Re: [Paddlewise] BCU kayak entry & exit

From: ralph diaz <rdiaz_at_ix.netcom.com>
Date: Fri, 21 Apr 2000 10:03:31 -0700
I like to address the issue of using a paddle to get into or exit your
boat.

First, some general principles:

1. It is best to avoid using your paddle and to develop other ways of
getting in and out.  That is not to say not to use your paddle but
rather try to minimize using this crutch.

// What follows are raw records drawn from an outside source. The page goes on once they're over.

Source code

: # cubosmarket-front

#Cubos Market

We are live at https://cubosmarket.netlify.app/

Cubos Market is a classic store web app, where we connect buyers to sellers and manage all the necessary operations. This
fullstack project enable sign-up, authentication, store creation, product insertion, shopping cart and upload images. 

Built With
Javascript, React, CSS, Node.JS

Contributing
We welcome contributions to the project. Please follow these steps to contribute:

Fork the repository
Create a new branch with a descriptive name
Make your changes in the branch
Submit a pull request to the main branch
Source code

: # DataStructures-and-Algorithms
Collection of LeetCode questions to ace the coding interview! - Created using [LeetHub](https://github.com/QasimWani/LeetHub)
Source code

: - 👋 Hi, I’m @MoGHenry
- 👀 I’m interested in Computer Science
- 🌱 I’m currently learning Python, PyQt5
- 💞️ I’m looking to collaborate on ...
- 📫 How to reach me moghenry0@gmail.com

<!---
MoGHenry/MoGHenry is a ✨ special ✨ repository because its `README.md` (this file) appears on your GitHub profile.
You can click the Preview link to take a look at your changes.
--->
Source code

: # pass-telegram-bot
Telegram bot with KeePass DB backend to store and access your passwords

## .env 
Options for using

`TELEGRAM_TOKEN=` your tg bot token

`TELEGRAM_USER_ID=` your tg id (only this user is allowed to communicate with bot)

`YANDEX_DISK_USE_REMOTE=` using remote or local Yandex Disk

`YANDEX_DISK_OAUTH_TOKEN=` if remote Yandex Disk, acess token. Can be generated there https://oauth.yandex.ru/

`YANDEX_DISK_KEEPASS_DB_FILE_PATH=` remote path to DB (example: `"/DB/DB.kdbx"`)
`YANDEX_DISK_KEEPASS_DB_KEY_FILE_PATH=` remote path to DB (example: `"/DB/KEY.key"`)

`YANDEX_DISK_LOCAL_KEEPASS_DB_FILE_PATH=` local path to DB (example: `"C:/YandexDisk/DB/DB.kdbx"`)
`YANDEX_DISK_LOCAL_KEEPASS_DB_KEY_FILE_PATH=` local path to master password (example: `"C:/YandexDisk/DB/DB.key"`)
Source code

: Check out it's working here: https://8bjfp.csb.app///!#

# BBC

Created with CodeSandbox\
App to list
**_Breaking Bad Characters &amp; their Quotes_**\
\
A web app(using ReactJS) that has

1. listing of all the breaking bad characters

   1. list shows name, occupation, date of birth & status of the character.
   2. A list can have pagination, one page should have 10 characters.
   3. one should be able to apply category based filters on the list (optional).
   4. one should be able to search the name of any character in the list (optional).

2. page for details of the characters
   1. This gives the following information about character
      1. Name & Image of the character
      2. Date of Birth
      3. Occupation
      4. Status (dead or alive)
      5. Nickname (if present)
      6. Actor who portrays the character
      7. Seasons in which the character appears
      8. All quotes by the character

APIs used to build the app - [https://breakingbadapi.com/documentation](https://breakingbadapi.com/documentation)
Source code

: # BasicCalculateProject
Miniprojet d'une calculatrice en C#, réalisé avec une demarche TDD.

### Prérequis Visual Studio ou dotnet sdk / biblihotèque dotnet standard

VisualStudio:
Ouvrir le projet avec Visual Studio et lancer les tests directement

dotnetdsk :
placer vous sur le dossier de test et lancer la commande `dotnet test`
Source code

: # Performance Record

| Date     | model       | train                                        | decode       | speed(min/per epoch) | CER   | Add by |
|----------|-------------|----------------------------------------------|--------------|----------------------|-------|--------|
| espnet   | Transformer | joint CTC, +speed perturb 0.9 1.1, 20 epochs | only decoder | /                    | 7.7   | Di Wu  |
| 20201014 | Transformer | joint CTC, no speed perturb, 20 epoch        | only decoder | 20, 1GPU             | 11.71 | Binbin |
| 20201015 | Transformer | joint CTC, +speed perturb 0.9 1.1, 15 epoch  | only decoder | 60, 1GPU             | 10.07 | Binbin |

2. If you must use a paddle behind you to exit/enter than place only
minimum pressure on the shaft.  The paddle is just an auxiliary aid for
better balance in exiting/entering and not to be used to hold your total
weight as some people do with the paddle.  (It is similar to using a
paddle float rescue where the less weight you put on the outrigged
paddle, the better off you are in getting back in.)  Consider the hand
placement of your outboard hand. Breakage is most likely to occur near
the blade and results from having the outboard hand too close to your
boat and the resulting long lever putting excessive breaking force at
the outboard blade end.  If entering off a beach, you may want the
outboard hand to be well into the water and close-ish to the blade.


Next, some applications:

A.  One thing I really like about most folding kayaks is how little you
have to rely, if at all, on using the paddle behind the back for getting
back in.  In some models, you can step right in (although I have had
several dramatic pratfalls in doing so, much to the entertainment of
onlookers!).  End of sermon. :-)

B.  Exiting/entering re. docks.  I see a lot of people use the paddle
for this when it is least necessary in such situations for any boat.  If
you position yourself on the dock where you can grab on to something
such as a rope or tieoff dock fixture, you don't need the paddle at
all.  Also there is a way of getting in and out that is quite masterful
that I have seen Ken Fink do and write up in some publication (which I
have subsquently lost).  He uses it for very narrow hardshells and it
works.  I won't risk describing it but I hope someone on this list can
prevail on Ken to replicate it on some website or find the magazine, get
permission from the publisher, and get the method on line.  Ken goes
ballastic when he sees someone putting their paddle behind them
(especially a Lightning or other expensive paddle).  I was with him when
he barked at such a transgression by someone and his bellowing was so
startling that it almost sent me tumbling into the drink.

C.  Exiting and entering at a beach or shoreline.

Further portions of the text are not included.